A vinculação do fim do saque-aniversário à criação do novo consignado privado chegou a ser defendida pelo ministro Luiz Marinho (Trabalho e Emprego). Ela também agradava ao setor de construção civil, para quem a liberação de novas modalidades de saque do fundo acabam por enfraquecer importante meio de financiamento imobiliário e de infraestrutura.

O consignado via eSocial, como alguns têm chamado o modelo com desconto em folha, foi uma alternativa discutida entre as pastas da área econômica do governo Lula para fazer frente à redução do crédito em tempo de juros altos (a taxa Selic está hoje em 13,25% ao ano).

A movimentação resultou também na liberação extraordinária de R$ 12 bilhões do saldo de FGTS de 12,1 milhões trabalhadores demitidos que eram optantes do saque-aniversário. Nessa modalidade, não há direito ao saldo na rescisão do contrato. O trabalhador recebe a multa de 40% da demissão sem justa causa, mas não pode retirar o dinheiro.

A MP que liberou esses recursos foi publicada na semana passada e os primeiros depósitos e saques já começaram. Marinho, uma das vozes mais críticas ao saque-aniversário no governo Lula, disse que o pagamento do saldo retido é excepcional e que não haverá nova liberação.

O Ministério do Trabalho e Emprego também descartou que aqueles com saldo retido tivessem que sair da modalidade para que acessassem os valores.

“Os trabalhadores que aderiram ao saque-aniversário e foram demitidos entre janeiro de 2020 e 28 de fevereiro de 2025 poderão sacar o saldo retido do FGTS”, afirmou o ministério, “sem precisar sair da modalidade”.

O mesmo valerá para o novo consignado. A MP com as regras da nova modalidade de crédito não terá esse tipo de restrição. Quem está no saque-aniversário e quem, por meio dessa categoria, tem empréstimo com antecipação do saque, terá o mesmo direito ao novo consignado que os demais trabalhadores.

Uma das dificuldades para acabar com o saque-aniversário é a dependência de mudança legislativa.

A lei que criou a modalidade também estabeleceu um intervalo de dois anos para que o trabalhador possa mudar de opção. Ou seja, mesmo quem decidir hoje pelo saque-rescisão só voltará a ter o acesso ao saldo do FGTS na demissão caso seja feita a partir de abril de 2027.

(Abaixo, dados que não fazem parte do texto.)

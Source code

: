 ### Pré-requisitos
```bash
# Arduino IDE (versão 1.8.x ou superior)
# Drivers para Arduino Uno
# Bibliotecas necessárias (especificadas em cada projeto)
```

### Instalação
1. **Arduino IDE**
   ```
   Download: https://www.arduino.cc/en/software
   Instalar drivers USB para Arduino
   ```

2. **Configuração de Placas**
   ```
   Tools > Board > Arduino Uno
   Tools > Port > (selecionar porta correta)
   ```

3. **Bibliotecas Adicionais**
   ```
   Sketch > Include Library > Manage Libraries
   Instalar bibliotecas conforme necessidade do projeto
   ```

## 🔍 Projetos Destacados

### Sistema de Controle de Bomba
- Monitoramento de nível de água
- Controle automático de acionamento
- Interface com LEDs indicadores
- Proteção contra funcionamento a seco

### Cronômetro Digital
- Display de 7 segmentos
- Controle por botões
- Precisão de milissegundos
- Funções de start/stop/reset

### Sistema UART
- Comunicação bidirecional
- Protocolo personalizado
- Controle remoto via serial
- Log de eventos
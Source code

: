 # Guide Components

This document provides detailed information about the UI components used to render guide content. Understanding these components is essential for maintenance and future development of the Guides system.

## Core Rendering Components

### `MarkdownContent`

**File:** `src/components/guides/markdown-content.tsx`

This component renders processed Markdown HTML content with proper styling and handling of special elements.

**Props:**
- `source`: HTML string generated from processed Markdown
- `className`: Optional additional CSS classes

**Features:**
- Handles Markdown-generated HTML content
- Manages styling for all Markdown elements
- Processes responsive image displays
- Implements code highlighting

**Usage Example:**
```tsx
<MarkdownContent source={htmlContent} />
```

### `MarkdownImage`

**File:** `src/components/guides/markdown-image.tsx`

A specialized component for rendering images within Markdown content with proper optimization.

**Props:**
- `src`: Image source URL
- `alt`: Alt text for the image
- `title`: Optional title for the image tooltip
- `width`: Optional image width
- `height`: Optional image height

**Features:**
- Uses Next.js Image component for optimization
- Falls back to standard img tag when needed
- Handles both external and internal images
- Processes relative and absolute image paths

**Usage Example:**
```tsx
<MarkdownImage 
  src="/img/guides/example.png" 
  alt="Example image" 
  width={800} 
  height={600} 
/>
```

Por fim, o saque-aniversário e o novo consignado privado deverão seguir caminhos paralelos.
Apesar de não ter conseguido acabar com o saque-aniversário e com a antecipação desse dinheiro via empréstimos, Marinho afirmou, em entrevista à Folha, esperar que o novo consignado acabe por minguar com a concessão desses créditos.

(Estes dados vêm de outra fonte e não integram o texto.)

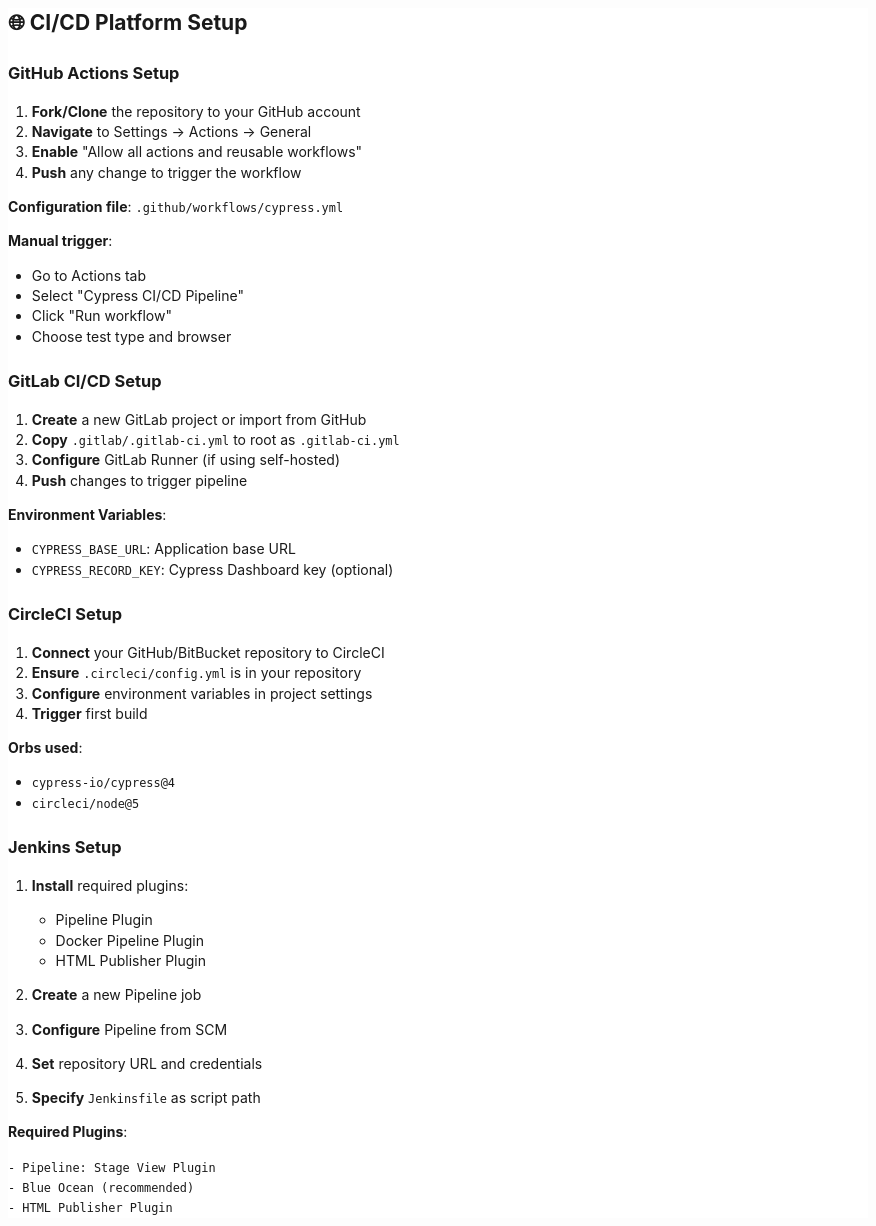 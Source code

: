 ## 🌐 CI/CD Platform Setup

### GitHub Actions Setup

1. **Fork/Clone** the repository to your GitHub account
2. **Navigate** to Settings → Actions → General
3. **Enable** "Allow all actions and reusable workflows"
4. **Push** any change to trigger the workflow

**Configuration file**: `.github/workflows/cypress.yml`

**Manual trigger**:
- Go to Actions tab
- Select "Cypress CI/CD Pipeline"
- Click "Run workflow"
- Choose test type and browser

### GitLab CI/CD Setup

1. **Create** a new GitLab project or import from GitHub
2. **Copy** `.gitlab/.gitlab-ci.yml` to root as `.gitlab-ci.yml`
3. **Configure** GitLab Runner (if using self-hosted)
4. **Push** changes to trigger pipeline

**Environment Variables**:
- `CYPRESS_BASE_URL`: Application base URL
- `CYPRESS_RECORD_KEY`: Cypress Dashboard key (optional)

### CircleCI Setup

1. **Connect** your GitHub/BitBucket repository to CircleCI
2. **Ensure** `.circleci/config.yml` is in your repository
3. **Configure** environment variables in project settings
4. **Trigger** first build

**Orbs used**:
- `cypress-io/cypress@4`
- `circleci/node@5`

### Jenkins Setup

1. **Install** required plugins:
   - Pipeline Plugin
   - Docker Pipeline Plugin
   - HTML Publisher Plugin

2. **Create** a new Pipeline job
3. **Configure** Pipeline from SCM
4. **Set** repository URL and credentials
5. **Specify** `Jenkinsfile` as script path

**Required Plugins**:
```
- Pipeline: Stage View Plugin
- Blue Ocean (recommended)
- HTML Publisher Plugin
```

Ele também disse que a manutenção dos dois tipos de empréstimos foi um pedido dos bancos, para que possa haver um período de transição entre os produtos. “Não se sabe a velocidade do consignado a ser implantado. Eu acho que vai ser muito rápido. O fim do saque-aniversário não está em debate. Acabou o debate, não tem mais. Saiu da mesa”, afirmou.

O empréstimo consignado, por ter o desconto em folha de pagamento, tem juros menores do que outras modalidades. Atualmente, os trabalhadores da iniciativa privada só têm acesso a esse tipo de crédito quando há acordo entre o banco e seu empregador.

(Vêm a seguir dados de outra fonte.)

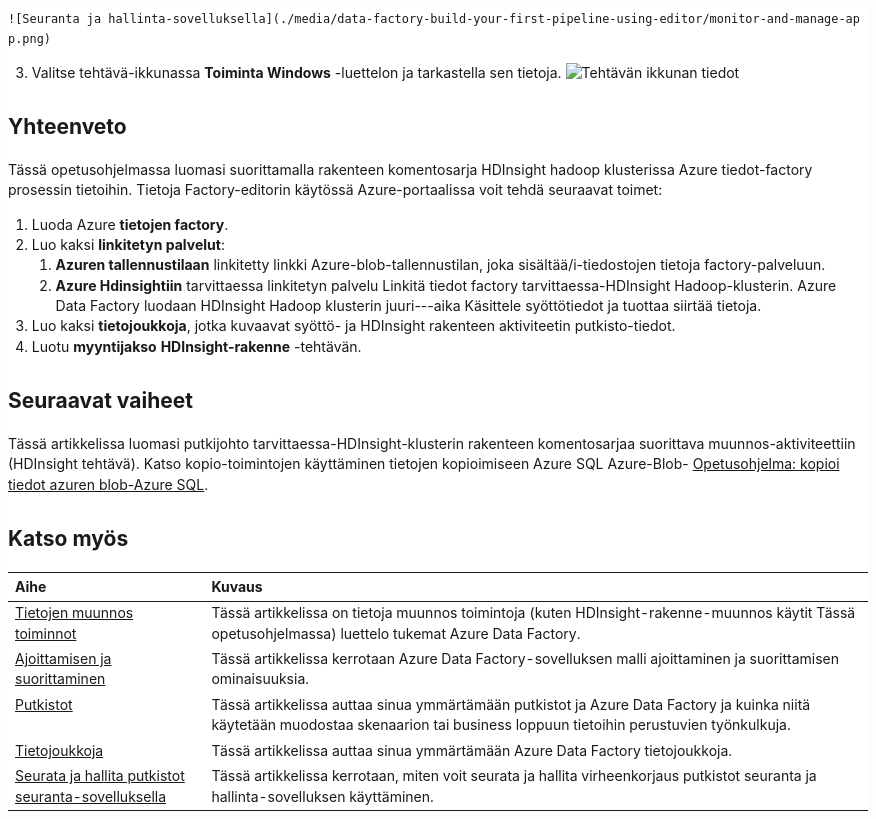     ![Seuranta ja hallinta-sovelluksella](./media/data-factory-build-your-first-pipeline-using-editor/monitor-and-manage-app.png) 
3. Valitse tehtävä-ikkunassa **Toiminta Windows** -luettelon ja tarkastella sen tietoja. 
    ![Tehtävän ikkunan tiedot](./media/data-factory-build-your-first-pipeline-using-editor/activity-window-details.png)


## <a name="summary"></a>Yhteenveto 
Tässä opetusohjelmassa luomasi suorittamalla rakenteen komentosarja HDInsight hadoop klusterissa Azure tiedot-factory prosessin tietoihin. Tietoja Factory-editorin käytössä Azure-portaalissa voit tehdä seuraavat toimet:  

1.  Luoda Azure **tietojen factory**.
2.  Luo kaksi **linkitetyn palvelut**:
    1.  **Azuren tallennustilaan** linkitetty linkki Azure-blob-tallennustilan, joka sisältää/i-tiedostojen tietoja factory-palveluun.
    2.  **Azure Hdinsightiin** tarvittaessa linkitetyn palvelu Linkitä tiedot factory tarvittaessa-HDInsight Hadoop-klusterin. Azure Data Factory luodaan HDInsight Hadoop klusterin juuri---aika Käsittele syöttötiedot ja tuottaa siirtää tietoja. 
3.  Luo kaksi **tietojoukkoja**, jotka kuvaavat syöttö- ja HDInsight rakenteen aktiviteetin putkisto-tiedot. 
4.  Luotu **myyntijakso** **HDInsight-rakenne** -tehtävän. 

## <a name="next-steps"></a>Seuraavat vaiheet
Tässä artikkelissa luomasi putkijohto tarvittaessa-HDInsight-klusterin rakenteen komentosarjaa suorittava muunnos-aktiviteettiin (HDInsight tehtävä). Katso kopio-toimintojen käyttäminen tietojen kopioimiseen Azure SQL Azure-Blob- [Opetusohjelma: kopioi tiedot azuren blob-Azure SQL](data-factory-copy-data-from-azure-blob-storage-to-sql-database.md).

## <a name="see-also"></a>Katso myös
| Aihe | Kuvaus |
| :---- | :---- |
| [Tietojen muunnos toiminnot](data-factory-data-transformation-activities.md) | Tässä artikkelissa on tietoja muunnos toimintoja (kuten HDInsight-rakenne-muunnos käytit Tässä opetusohjelmassa) luettelo tukemat Azure Data Factory. | 
| [Ajoittamisen ja suorittaminen](data-factory-scheduling-and-execution.md) | Tässä artikkelissa kerrotaan Azure Data Factory-sovelluksen malli ajoittaminen ja suorittamisen ominaisuuksia. |
| [Putkistot](data-factory-create-pipelines.md) | Tässä artikkelissa auttaa sinua ymmärtämään putkistot ja Azure Data Factory ja kuinka niitä käytetään muodostaa skenaarion tai business loppuun tietoihin perustuvien työnkulkuja. |
| [Tietojoukkoja](data-factory-create-datasets.md) | Tässä artikkelissa auttaa sinua ymmärtämään Azure Data Factory tietojoukkoja.
| [Seurata ja hallita putkistot seuranta-sovelluksella](data-factory-monitor-manage-app.md) | Tässä artikkelissa kerrotaan, miten voit seurata ja hallita virheenkorjaus putkistot seuranta ja hallinta-sovelluksen käyttäminen. 

  

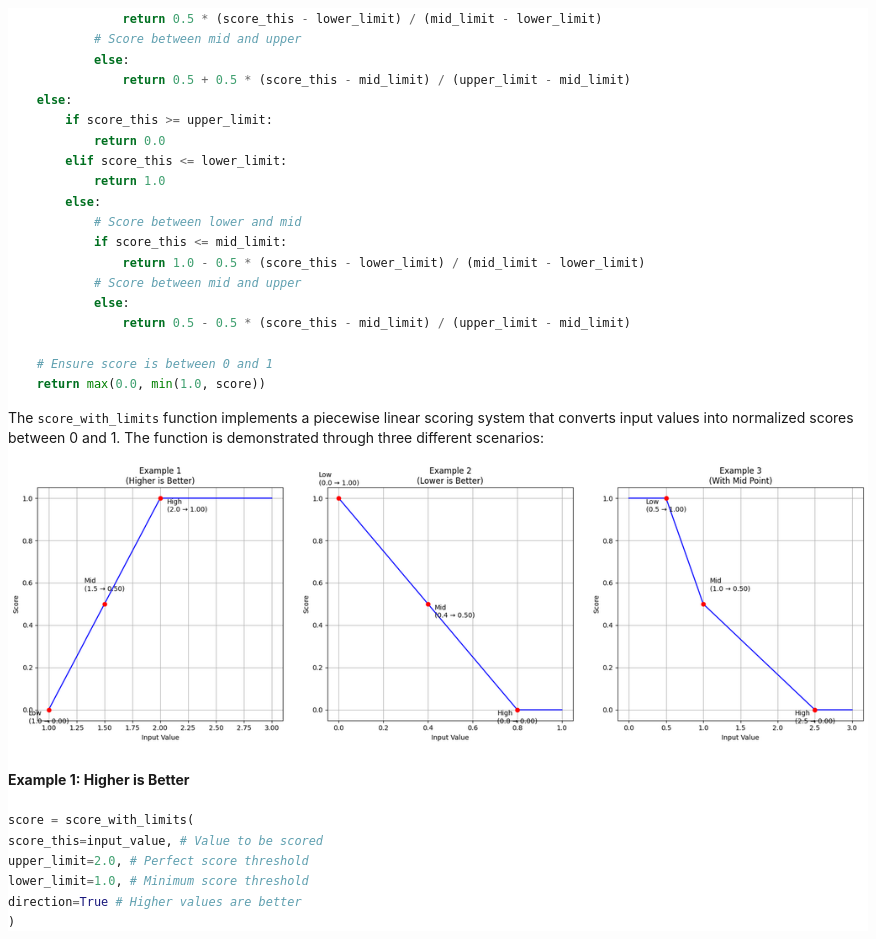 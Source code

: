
 ```python
                return 0.5 * (score_this - lower_limit) / (mid_limit - lower_limit)
            # Score between mid and upper
            else:
                return 0.5 + 0.5 * (score_this - mid_limit) / (upper_limit - mid_limit)
    else:
        if score_this >= upper_limit:
            return 0.0
        elif score_this <= lower_limit:
            return 1.0
        else:
            # Score between lower and mid
            if score_this <= mid_limit:
                return 1.0 - 0.5 * (score_this - lower_limit) / (mid_limit - lower_limit)
            # Score between mid and upper
            else:
                return 0.5 - 0.5 * (score_this - mid_limit) / (upper_limit - mid_limit)

    # Ensure score is between 0 and 1
    return max(0.0, min(1.0, score))
```

The `score_with_limits` function implements a piecewise linear scoring system that converts input values into normalized scores between 0 and 1. The function is demonstrated through three different scenarios:

![Scoring Function Examples](image-5.png)

#### Example 1: Higher is Better
```python
score = score_with_limits(
score_this=input_value, # Value to be scored
upper_limit=2.0, # Perfect score threshold
lower_limit=1.0, # Minimum score threshold
direction=True # Higher values are better
)
```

O volume de crédito do setor privado é de R$ 40 bilhões, numa carteira total de empréstimos consignados em torno de R$ 676 bilhões. A Febraban (Federação Brasileira de Bancos) calcula que o novo consignado crie uma carteira de R$ 120 bilhões.

A oferta do novo consignado será feita por meios dos aplicativos e sites dos bancos. As instituições financeiras terão acessos ao dados do eSocial do trabalhador que busca o empréstimo, podendo, assim, consultar as informações de composição salarial e, depois, caso o contrato seja fechado, a vinculação do pagamento.